Innate repetitiveness simply means a built-in predisposition to do the same thing over and over again. Because of the lavish lifestyles of the rich, at the expense of everyone else, the Maya civilization crumbled. Just before the stock market crash and Great Depression of 1929, the oil barons and railroad magnates controlled politicians who sponsored sweetheart deals and skewed laws to enhance the position of the wealthy and drain dry the rest of the population.

Today we have the same elements at play. The elite classes of millionaires and billionaires are fully aware of the growing divide between the rich and the poor. But because of their sense of entitlement, and their need for one more vacation house and one more Picasso and one more Rolls-Royce, they pursue policies of exclusion and suppression. They pay their congressional henchmen to block any legislation that might level the playing field. The freedom of capitalism is always a good rallying cry to justify the status quo, unless they need a bailout.

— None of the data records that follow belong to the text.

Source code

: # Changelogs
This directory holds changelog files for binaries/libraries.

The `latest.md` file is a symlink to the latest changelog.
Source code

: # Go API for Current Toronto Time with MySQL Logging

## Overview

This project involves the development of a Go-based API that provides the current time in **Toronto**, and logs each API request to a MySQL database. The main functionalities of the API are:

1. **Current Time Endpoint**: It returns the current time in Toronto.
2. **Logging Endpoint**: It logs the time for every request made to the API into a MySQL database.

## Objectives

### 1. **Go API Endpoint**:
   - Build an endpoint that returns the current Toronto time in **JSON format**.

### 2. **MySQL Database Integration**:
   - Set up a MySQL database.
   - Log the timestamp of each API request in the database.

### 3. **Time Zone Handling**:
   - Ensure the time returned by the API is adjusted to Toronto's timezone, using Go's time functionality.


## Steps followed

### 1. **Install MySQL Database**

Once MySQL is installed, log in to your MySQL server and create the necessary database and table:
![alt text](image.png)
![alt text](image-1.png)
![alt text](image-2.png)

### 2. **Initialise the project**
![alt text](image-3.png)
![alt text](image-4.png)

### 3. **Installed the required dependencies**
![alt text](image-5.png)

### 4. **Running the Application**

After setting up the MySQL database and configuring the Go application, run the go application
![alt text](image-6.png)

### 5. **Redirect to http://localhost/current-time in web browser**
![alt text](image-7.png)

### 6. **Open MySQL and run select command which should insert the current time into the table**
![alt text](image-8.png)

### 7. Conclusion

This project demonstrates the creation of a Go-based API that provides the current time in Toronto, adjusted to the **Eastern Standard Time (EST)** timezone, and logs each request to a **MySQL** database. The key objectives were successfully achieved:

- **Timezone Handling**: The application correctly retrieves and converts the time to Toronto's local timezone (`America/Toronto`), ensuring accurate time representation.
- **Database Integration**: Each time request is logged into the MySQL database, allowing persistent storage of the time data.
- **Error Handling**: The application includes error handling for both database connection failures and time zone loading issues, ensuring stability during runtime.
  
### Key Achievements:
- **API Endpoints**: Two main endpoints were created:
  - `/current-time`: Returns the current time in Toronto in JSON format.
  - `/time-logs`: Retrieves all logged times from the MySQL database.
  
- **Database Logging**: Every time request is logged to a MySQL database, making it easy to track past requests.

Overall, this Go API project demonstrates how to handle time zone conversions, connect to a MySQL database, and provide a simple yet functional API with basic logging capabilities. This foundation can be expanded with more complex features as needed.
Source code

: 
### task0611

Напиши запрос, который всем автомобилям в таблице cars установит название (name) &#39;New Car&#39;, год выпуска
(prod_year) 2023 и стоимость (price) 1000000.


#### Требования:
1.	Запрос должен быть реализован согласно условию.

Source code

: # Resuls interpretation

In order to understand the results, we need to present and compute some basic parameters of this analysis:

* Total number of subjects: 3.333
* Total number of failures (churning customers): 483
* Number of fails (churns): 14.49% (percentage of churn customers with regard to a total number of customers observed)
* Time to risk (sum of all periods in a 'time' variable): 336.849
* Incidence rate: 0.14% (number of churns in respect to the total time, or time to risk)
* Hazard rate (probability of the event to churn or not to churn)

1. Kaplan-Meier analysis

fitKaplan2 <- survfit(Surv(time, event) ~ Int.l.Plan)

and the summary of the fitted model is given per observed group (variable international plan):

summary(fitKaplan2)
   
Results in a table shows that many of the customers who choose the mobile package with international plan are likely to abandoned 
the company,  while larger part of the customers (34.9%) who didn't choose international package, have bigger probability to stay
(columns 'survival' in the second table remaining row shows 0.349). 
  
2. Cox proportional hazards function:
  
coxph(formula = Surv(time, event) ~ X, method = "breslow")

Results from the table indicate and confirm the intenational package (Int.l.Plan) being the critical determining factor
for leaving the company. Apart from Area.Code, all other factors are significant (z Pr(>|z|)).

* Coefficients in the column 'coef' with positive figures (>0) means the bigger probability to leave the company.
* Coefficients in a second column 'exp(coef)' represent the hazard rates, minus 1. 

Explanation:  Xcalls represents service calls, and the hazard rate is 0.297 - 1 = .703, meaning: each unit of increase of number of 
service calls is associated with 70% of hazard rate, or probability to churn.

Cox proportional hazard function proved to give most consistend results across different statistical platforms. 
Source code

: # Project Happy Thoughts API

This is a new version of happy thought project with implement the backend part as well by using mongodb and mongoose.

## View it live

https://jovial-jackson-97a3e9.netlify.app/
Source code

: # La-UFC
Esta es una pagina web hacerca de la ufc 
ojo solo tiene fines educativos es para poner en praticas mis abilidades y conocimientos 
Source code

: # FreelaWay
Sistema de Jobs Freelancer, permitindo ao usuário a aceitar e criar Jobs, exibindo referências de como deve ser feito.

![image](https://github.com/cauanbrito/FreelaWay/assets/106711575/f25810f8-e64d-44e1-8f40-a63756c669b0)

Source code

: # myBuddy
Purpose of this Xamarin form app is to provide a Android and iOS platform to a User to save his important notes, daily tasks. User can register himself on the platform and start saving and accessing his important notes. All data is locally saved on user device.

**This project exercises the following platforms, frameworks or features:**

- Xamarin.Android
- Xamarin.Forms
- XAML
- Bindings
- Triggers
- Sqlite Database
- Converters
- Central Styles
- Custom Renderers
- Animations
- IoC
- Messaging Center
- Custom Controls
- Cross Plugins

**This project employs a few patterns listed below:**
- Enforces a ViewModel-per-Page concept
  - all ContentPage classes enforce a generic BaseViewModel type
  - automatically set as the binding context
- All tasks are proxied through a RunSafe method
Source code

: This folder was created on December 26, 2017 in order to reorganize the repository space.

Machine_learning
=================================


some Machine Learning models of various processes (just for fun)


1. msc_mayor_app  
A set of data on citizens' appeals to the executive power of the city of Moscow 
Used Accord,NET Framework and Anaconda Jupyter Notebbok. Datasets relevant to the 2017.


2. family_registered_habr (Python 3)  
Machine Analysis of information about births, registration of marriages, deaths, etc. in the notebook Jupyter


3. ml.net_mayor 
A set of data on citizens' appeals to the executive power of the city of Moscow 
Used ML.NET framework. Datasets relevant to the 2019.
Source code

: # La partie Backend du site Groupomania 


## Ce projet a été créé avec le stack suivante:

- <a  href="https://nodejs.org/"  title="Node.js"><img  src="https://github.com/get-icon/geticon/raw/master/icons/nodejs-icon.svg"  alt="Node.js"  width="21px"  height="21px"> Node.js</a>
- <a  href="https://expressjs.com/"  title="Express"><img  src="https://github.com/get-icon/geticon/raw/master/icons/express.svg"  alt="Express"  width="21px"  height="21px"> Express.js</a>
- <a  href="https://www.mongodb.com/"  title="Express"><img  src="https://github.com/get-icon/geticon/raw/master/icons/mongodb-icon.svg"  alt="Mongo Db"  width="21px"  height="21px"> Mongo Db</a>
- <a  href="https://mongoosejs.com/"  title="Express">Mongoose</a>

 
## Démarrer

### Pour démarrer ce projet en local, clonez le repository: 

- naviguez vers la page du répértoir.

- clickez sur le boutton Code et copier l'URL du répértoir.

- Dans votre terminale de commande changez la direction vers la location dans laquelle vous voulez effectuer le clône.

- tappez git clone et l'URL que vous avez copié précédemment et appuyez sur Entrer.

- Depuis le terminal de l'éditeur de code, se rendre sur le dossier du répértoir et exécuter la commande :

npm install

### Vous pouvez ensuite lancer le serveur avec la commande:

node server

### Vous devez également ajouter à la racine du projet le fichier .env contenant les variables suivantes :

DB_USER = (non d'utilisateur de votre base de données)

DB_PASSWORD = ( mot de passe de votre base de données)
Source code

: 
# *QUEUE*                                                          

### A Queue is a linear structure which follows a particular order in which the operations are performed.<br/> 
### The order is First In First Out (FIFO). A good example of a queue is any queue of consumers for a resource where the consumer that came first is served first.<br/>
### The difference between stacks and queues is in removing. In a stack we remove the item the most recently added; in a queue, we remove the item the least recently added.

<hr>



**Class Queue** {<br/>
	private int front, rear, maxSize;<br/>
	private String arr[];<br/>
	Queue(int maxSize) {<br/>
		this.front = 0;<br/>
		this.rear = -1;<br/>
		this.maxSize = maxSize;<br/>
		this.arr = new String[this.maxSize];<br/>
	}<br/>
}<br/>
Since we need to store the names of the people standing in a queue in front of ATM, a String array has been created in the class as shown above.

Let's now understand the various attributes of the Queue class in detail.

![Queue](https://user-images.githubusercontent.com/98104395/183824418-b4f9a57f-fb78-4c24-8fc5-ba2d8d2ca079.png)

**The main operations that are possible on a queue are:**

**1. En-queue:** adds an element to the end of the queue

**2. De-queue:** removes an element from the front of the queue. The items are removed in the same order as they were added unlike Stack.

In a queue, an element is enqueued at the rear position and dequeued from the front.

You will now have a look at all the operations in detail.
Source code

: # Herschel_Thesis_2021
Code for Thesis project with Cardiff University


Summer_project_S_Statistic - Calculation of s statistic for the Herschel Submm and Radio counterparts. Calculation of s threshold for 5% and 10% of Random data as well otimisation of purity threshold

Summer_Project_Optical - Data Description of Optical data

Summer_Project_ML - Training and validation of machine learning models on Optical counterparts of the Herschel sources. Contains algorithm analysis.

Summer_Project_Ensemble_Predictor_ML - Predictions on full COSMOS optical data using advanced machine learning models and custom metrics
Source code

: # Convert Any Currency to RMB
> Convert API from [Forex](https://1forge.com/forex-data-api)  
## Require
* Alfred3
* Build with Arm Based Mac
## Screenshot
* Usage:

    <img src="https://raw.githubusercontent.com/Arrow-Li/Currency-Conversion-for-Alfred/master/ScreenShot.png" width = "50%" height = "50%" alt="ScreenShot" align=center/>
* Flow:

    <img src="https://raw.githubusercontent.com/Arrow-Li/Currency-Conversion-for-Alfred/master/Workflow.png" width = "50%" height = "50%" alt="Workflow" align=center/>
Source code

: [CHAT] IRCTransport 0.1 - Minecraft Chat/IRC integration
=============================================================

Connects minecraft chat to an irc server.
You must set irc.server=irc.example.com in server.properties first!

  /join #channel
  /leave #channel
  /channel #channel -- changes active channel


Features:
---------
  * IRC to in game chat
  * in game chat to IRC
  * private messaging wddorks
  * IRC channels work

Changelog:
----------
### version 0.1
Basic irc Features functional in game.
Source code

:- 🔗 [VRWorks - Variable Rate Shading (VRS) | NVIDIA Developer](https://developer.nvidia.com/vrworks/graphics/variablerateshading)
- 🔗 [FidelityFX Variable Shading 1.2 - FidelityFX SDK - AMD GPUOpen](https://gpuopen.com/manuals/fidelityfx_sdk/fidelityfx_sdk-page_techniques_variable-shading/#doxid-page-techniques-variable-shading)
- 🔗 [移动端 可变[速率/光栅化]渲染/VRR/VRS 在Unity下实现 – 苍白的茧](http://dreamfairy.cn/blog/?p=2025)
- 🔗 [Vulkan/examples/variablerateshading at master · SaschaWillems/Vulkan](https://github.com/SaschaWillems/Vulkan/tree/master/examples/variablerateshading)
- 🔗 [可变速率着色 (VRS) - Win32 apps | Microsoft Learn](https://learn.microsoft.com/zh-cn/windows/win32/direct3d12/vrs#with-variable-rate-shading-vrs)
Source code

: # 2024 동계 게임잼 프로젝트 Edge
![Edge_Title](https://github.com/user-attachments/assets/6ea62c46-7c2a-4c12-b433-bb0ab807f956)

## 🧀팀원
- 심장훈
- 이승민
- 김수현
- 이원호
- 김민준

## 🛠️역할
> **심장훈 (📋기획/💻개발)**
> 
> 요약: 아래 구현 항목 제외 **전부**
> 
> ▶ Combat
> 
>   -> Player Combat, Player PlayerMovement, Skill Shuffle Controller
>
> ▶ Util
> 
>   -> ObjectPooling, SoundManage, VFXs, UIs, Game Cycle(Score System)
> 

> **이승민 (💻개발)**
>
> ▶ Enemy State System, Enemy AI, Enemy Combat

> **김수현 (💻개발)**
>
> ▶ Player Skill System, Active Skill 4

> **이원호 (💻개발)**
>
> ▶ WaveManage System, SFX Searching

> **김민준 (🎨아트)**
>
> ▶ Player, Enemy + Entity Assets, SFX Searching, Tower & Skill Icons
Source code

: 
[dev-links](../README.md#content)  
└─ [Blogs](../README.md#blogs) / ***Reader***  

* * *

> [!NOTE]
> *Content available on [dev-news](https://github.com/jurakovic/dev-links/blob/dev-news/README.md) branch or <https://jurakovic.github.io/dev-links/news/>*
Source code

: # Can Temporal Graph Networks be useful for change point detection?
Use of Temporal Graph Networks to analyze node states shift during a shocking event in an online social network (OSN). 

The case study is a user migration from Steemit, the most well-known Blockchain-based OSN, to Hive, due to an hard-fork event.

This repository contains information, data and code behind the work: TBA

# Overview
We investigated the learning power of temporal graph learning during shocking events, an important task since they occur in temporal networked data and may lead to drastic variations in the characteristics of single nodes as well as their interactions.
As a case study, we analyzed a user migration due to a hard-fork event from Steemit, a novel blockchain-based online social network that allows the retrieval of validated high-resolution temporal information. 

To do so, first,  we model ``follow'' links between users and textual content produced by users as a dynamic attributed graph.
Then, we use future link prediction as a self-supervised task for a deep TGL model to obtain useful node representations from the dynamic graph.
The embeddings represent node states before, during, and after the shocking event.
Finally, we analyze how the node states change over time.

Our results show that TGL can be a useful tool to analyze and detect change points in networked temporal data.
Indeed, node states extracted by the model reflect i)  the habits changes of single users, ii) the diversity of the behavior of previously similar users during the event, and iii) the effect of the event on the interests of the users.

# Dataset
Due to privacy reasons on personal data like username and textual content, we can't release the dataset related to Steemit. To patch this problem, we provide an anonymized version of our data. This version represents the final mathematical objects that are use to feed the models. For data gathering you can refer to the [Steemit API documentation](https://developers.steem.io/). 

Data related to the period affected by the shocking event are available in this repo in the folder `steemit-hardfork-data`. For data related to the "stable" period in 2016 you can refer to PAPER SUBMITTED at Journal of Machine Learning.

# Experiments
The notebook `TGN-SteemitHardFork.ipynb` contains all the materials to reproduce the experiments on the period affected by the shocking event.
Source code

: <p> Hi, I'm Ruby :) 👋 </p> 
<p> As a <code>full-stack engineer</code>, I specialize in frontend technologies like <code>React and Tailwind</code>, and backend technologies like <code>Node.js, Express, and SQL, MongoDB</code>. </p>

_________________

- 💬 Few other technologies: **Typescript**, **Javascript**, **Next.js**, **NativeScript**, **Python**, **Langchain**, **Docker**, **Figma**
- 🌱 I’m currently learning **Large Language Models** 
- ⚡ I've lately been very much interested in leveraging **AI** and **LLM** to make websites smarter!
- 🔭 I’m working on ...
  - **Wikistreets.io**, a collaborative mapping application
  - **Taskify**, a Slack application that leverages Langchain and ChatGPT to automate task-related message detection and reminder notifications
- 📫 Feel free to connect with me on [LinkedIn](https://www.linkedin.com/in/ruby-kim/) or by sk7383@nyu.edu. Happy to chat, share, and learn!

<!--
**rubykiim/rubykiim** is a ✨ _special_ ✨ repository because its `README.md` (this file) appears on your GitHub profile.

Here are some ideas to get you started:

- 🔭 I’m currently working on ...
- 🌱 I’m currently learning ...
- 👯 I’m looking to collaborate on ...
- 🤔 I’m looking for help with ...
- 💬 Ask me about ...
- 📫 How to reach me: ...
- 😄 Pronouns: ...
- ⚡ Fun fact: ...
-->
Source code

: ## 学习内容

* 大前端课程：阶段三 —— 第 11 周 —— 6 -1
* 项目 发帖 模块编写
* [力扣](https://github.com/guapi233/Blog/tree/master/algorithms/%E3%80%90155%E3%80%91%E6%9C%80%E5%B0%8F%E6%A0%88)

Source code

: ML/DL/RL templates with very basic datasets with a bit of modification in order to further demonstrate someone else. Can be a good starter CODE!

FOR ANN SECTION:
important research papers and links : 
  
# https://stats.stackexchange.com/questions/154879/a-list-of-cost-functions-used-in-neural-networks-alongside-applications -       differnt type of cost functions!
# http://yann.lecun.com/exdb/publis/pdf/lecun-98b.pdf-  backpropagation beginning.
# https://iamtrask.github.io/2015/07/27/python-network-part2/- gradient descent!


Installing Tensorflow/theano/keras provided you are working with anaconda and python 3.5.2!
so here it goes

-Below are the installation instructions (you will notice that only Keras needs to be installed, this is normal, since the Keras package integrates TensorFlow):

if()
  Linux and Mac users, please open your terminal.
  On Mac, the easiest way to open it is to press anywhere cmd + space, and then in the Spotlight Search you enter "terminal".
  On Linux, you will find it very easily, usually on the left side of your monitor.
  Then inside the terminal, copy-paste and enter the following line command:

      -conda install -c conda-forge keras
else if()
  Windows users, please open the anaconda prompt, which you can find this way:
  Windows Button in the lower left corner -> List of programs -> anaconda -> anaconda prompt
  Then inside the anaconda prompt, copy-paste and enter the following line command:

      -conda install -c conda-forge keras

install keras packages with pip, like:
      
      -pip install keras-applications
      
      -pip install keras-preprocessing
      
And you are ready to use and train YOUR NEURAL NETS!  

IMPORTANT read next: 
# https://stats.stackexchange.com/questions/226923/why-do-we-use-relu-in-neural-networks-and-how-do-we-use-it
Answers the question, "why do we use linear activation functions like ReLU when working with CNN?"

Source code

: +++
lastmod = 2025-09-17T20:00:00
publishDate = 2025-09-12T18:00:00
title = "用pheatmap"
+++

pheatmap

Remember a few years back before the current administration came to office? Banks could charge you a fee on top of a fee on top of a fee. Credit card companies could call you up out of the blue and double your interest rate. Credit rating agencies could refuse to remove erroneous information from your report … unless you paid a fee. For years, in many small towns in the South, officials working at the courthouse were literally taking poor, illiterate people’s land.

And how many of America’s middle-class workers are currently being bullied and abused, but have nowhere to turn because essentially all of the major unions have been busted? The boss says, “This is your work and this is your pay … unless I decide to overload you with more work, and don’t ask about the pay. Take it or leave it.”

Now here’s the irony. The more money middle-class workers have, the more they’ll spend on the billionaires’ products and services. Henry Ford realized this and paid his workers more so they could buy his Model-T Ford. Billionaire Warren Buffett, one of the most brilliant businessmen in the world, is a proponent of the same middle-class empowerment strategy.

So you would think the rich and powerful would pursue these secretly self-serving strategies to put more money in their customer’s pocket. If I were rich, and the Sequester was eroding consumer confidence and holding back the economy, I would gladly pay a small percentage increase in taxes to get the economy rolling again so people could buy more from me. Instead, they pursue a narrow minded policy of “throw out Obama … Okay, we couldn’t do that so block all of his policies good or bad … hold off on hiring, tried to impose as much misery as possible upon the masses, and maybe they’ll blame the Democrats, and we can get back into office and reimpose the status quo — that status quo that made us richer and everyone else poorer.

The high living of the elite and suppression of the masses is a recurring example of innate repetitiveness. I wonder. How long will it take for our civilization to fall?